The Panzerkampfwagen III/IV (PzKpfw III/IV) was an experimental medium tank project undertaken by Germany during World War II. The tank was designed to use components of both the Panzer III and Panzer IV, in an attempt to integrate the two projects.
The project was cancelled with only the blueprints developed, and no units were ever built.

Development
Due to the technical construction of the Panzer III and Panzer IV having strong similarities, in September 1941 there was consideration to create a new tank based on the chassis of the two tanks to create a perfectly uniform vehicle. By having uniform designs, it was anticipated that there would be cost reductions in production, supply, training and maintenance.

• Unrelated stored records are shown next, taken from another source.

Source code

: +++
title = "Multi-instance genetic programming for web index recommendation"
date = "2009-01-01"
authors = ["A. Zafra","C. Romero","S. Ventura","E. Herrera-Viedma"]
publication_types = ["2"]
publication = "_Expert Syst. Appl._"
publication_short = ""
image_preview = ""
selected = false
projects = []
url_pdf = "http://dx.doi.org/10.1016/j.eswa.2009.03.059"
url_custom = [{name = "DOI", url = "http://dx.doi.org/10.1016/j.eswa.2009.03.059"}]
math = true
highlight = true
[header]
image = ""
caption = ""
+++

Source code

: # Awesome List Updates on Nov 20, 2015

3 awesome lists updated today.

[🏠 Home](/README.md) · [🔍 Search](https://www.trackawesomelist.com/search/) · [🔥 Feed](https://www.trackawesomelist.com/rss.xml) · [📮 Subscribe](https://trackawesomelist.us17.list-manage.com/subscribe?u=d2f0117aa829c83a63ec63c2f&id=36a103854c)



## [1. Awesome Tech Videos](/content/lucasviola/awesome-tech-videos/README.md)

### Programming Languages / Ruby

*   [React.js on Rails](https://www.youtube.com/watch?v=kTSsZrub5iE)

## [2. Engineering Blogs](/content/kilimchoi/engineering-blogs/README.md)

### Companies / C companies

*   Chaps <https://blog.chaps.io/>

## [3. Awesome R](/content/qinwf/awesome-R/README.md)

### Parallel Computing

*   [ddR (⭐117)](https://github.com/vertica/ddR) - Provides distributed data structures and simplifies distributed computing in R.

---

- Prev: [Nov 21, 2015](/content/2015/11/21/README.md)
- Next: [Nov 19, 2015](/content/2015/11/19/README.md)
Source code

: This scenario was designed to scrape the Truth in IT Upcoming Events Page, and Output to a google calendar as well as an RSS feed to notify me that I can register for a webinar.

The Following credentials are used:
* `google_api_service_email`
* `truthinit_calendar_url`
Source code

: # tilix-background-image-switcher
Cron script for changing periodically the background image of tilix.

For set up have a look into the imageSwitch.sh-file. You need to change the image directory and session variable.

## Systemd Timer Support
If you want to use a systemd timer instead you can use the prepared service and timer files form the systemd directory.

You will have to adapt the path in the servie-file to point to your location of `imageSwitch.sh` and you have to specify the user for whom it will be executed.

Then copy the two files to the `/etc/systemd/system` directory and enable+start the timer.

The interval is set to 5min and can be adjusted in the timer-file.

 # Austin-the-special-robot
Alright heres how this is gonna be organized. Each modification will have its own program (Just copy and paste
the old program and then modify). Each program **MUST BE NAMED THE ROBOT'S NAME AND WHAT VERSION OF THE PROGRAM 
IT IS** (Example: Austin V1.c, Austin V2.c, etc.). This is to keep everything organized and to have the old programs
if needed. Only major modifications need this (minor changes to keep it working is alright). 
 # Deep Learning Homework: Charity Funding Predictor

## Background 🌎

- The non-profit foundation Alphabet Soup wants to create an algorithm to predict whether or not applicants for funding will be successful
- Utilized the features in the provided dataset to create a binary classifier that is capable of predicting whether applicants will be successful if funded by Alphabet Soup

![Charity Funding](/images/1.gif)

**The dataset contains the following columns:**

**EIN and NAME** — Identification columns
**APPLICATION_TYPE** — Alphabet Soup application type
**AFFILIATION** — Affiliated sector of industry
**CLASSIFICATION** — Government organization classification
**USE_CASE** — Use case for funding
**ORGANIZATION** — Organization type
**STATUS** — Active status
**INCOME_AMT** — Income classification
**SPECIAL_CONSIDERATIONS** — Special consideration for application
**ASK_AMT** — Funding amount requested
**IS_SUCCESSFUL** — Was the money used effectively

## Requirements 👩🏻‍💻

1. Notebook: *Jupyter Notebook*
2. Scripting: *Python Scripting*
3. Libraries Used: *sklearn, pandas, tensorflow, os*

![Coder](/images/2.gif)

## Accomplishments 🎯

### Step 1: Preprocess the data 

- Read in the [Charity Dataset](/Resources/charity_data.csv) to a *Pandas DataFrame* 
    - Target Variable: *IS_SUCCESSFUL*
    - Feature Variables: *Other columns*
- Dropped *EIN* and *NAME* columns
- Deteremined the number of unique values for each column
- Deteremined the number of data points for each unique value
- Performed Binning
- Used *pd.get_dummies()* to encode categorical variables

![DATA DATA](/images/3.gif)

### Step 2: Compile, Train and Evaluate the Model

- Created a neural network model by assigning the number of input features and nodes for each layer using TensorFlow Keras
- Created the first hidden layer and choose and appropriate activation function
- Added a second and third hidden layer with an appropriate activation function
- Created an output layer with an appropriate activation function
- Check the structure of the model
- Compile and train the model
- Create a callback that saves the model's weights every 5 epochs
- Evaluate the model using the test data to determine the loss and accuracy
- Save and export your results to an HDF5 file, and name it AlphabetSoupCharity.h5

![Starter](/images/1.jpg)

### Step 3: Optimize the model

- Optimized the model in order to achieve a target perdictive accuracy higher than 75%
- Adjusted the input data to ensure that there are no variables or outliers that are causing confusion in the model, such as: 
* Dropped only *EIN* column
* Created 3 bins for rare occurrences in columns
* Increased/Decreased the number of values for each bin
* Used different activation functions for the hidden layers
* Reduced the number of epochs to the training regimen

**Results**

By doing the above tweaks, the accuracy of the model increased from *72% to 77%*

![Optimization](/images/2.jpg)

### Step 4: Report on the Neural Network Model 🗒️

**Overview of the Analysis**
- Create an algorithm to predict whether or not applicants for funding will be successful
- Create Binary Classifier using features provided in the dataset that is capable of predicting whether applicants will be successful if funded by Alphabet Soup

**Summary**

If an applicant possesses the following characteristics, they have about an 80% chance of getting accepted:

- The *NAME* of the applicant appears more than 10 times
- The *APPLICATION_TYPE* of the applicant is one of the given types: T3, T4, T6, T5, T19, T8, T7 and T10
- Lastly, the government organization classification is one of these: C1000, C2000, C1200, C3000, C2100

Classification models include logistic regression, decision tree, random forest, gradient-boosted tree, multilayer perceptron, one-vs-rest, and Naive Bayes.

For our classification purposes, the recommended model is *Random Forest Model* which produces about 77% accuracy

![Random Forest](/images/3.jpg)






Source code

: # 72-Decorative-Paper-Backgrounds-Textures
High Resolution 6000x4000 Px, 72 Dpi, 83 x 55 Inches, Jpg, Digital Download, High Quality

On 4 January 1944, the Panzerkomission approved of the PzKpfw III/IV, with a combination of the PzKpfw III and PzKpfw IV chassis. The Maybach HL-120TRM was selected as the engine for this new project, and was connected to the SSG-77 transmission. The most striking change was the use of a box drive with large wheels, with a hydraulic pivoting device tower. The vehicle was designed to be equipped with 50mm armour all-round, with 60mm thick armor plates on the front part of the body having a 60 degree vertical inclination on the top and 45 degrees vertical inclination at the bottom. Driving wheels of the PzKpfw III were used with the addition of reinforced output shafts, along with 540mm wide symmetrical tracks with a central ridge. The chassis had six semi-detached rollers 660mm in diameter on the leaf springs. The turret used was a modified variant of the PzKpfw IV Ausf. J, and used flexible electrical cable instead of using rotary electrical contacts at the base. The traverse angle of the turret was limited to 270 left and right longitudinally.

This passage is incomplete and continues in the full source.